The value of h(t) when [tex]t=\frac{15}{32}[/tex] is 10.02.
Solution:
Given function [tex]h(t)=-16t^2+15t+6.5[/tex]
To find the value of h(t) when [tex]t=\frac{15}{32}[/tex]:
[tex]h(t)=-16t^2+15t+6.5[/tex]
Substitute [tex]t=\frac{15}{32}[/tex] in the given function.
[tex]$h\left(\frac{15}{32} \right)=-16\left(\frac{15}{32} \right)^2+15\left(\frac{15}{32} \right)+6.5[/tex]
[tex]$=-16\left(\frac{225}{1024} \right)+15\left(\frac{15}{32} \right)+6.5[/tex]
Now multiply the common terms into inside the bracket.
[tex]$=-\left(\frac{3600}{1024} \right)+\left(\frac{225}{32} \right)+6.5[/tex]

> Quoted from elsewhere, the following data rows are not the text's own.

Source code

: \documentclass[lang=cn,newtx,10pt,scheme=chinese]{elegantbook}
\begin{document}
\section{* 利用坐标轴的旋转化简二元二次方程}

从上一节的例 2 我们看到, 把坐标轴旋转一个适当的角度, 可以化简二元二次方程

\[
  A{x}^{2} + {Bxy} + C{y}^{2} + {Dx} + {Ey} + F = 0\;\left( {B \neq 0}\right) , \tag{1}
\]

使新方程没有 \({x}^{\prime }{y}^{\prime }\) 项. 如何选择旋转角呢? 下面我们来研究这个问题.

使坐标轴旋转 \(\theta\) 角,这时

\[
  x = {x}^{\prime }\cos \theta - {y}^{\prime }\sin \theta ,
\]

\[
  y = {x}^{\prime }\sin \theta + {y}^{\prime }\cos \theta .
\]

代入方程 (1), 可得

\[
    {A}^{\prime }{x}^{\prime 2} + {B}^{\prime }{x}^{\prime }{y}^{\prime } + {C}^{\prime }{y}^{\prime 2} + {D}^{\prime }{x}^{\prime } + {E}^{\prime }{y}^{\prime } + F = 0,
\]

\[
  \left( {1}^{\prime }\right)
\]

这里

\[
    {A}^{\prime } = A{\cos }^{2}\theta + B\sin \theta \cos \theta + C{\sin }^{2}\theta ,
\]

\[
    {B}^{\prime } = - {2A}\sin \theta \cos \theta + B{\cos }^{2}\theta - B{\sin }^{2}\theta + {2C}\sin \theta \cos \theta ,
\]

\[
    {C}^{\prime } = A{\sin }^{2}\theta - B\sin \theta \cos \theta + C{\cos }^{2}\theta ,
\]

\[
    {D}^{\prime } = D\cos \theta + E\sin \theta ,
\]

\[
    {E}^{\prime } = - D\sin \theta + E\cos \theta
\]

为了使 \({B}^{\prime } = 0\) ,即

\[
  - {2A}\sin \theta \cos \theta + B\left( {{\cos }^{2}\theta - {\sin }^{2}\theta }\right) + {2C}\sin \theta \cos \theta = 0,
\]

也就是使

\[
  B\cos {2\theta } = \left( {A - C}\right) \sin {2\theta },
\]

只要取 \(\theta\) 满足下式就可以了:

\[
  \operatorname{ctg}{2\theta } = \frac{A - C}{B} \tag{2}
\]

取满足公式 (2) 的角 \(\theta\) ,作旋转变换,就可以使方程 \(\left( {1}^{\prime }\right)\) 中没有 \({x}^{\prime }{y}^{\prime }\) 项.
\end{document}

Now, in the first term, the numerator and denominator both have common factor 16. So reduce the first term into the lowest term.
[tex]$=-\left(\frac{225}{64} \right)+\left(\frac{225}{32} \right)+6.5[/tex]
To make the denominator same, take LCM of the denominators.
LCM of 64 and 32 = 64
[tex]$=-\left(\frac{225}{64} \right)+\left(\frac{225\times2}{32\times2} \right)+6.5\times\frac{64}{64}[/tex]
[tex]$=-\frac{225}{64} +\frac{450}{64}+\frac{416}{64}[/tex]
[tex]$=\frac{-225+450+416}{64}[/tex]
[tex]$=\frac{641}{64}[/tex]
= 10.02
[tex]$h\left(\frac{15}{32} \right)=10.02[/tex]
Hence the value of h(t) when [tex]t=\frac{15}{32}[/tex] is 10.02.